Dalam menciptakan budaya organisasi yang etis, isu dan kekuatan suatu budaya memengaruhi suasana etis sebuah organisasi dan perilaku etis para anggotanya.  Budaya sebuah organisasi yang punya kemungkinan paling besar untuk membentuk standar dan etika tinggi adalah budaya yang tinggi toleransinya terhadap risiko tinggi, rendah, sampai sedang dalam hal keagresifan, dan fokus pada sarana selain juga hasil.
Manajemen dapat melakukan beberapa hal dalam menciptakan budaya organisasi yang lebih etis, antara lain :
Model peran yang visible
Karyawan akan melihat perilaku manajemen puncak sebagai acuan standar untuk menentukan perilaku yang semestinya diambil.
Komunikasi harapan etis
Ambiguitas etika dapat diminimalkan dengan menciptakan dan mengomunikasikan kode etik organisasi.
Pelatihan etis
Pelatihan etis digunakan untuk memperkuat standar, tuntunan organisasi, menjelaskan praktik yang diperbolehkan dan yang tidak, dan menangani dilema etika yang mungkin muncul.
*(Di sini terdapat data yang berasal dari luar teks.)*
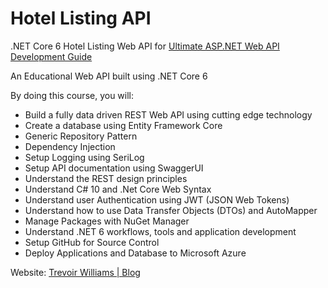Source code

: # Hotel Listing API
.NET Core 6 Hotel Listing Web API for [Ultimate ASP.NET Web API Development Guide](https://www.udemy.com/course/ultimate-aspnet-5-web-api-development-guide/?referralCode=354D04A638A9196767B3)

An Educational Web API built using .NET Core 6 

By doing this course, you will:
- Build a fully data driven REST Web API using cutting edge technology 
- Create a database using Entity Framework Core
- Generic Repository Pattern 
- Dependency Injection
- Setup Logging using SeriLog
- Setup API documentation using SwaggerUI
- Understand the REST design principles 
- Understand C# 10 and .Net Core Web Syntax
- Understand user Authentication using JWT (JSON Web Tokens) 
- Understand how to use Data Transfer Objects (DTOs) and AutoMapper 
- Manage Packages with NuGet Manager
- Understand .NET 6 workflows, tools and application development
- Setup GitHub for Source Control
- Deploy Applications and Database to Microsoft Azure

Website: [Trevoir Williams | Blog](http://bit.ly/2ux9hcn)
G.    Hubungan Etika Dan Budaya

Etika merupakan standar moral yang menyangkut baik-buruk  dan benar-salah
Etika bisnis meliputi:
-          Etika perusahaan
Hubungan perusahaan dengan karyawan sebagai satu kesatuan dengan lingkungannya
-          Etika kerja
Hubungan antara perusahaan dengan karyawan
-          Etika perorangan
Hubungan antar karyawan
Budaya dapat mendorong terciptanya perilaku etis atau sebaliknya dapat mendorong terciptanya perilaku tidak etis
Faktor yang menyebabkan terciptanya iklim etika dalam organisasi:
-          Terciptanya budaya perusahaan secara baik
-          Terbangunnya suatu kondisi organisasi berdasarkan saling percaya
-          Terbentuknya manajemen hubungan antar pegawai

H.    Kendala Mewujudkan Kinerja Bisnis
Pencapaian tujuan etika bisnis di Indonesia masih berhadapan dengan beberapa masalah dan kendala. Keraf(1993:81-83) menyebut beberapa kendala tersebut yaitu:
1.      Standar moral para pelaku bisnis pada umumnya masih lemah.
Banyak di antara pelaku bisnis yang lebih suka menempuh jalan pintas, bahkan menghalalkan segala cara untuk memperoleh keuntungan dengan mengabaikan etika bisnis, seperti memalsukan campuran, timbangan, ukuran, menjual barang yang kadaluwarsa, dan memanipulasi laporan keuangan.
2.      Banyak perusahaan yang mengalami konflik kepentingan.
Konflik kepentingan ini muncul karena adanya ketidaksesuaian antara nilai pribadi yang dianutnya atau antara peraturan yang berlaku dengan tujuan yang hendak dicapainya, atau konflik antara nilai pribadi yang dianutnya dengan praktik bisnis yang dilakukan oleh sebagian besar perusahaan lainnya, atau antara kepentingan perusahaan dengan kepentingan masyarakat. Orang-orang yang kurang teguh standar moralnya bisa jadi akan gagal karena mereka mengejar tujuan dengan mengabaikan peraturan.
3.      Situasi politik dan ekonomi yang belum stabil.
Hal ini diperkeruh oleh banyaknya sandiwara politik yang dimainkan oleh para elit politik, yang di satu sisi membingungkan masyarakat luas dan di sisi lainnya memberi kesempatan bagi pihak yang mencari dukungan elit politik guna keberhasilan usaha bisnisnya. Situasi ekonomi yang buruk tidak jarang menimbulkan spekulasi untuk memanfaatkan peluang guna memperoleh keuntungan tanpa menghiraukan akibatnya.
4.      Lemahnya penegakan hukum.
Banyak orang yang sudah divonis bersalah di pengadilan bisa bebas berkeliaran dan tetap memangku jabatannya di pemerintahan. Kondisi ini mempersulit upaya untuk memotivasi pelaku bisnis menegakkan norma-norma etika.
5. Belum ada organisasi profesi bisnis dan manajemen untuk menegakkan kode etik bisnis dan manajemen.
Organisasi seperti KADIN beserta asosiasi perusahaan di bawahnya belum secara khusus menangani penyusunan dan penegakkan kode etik bisnis dan manajemen.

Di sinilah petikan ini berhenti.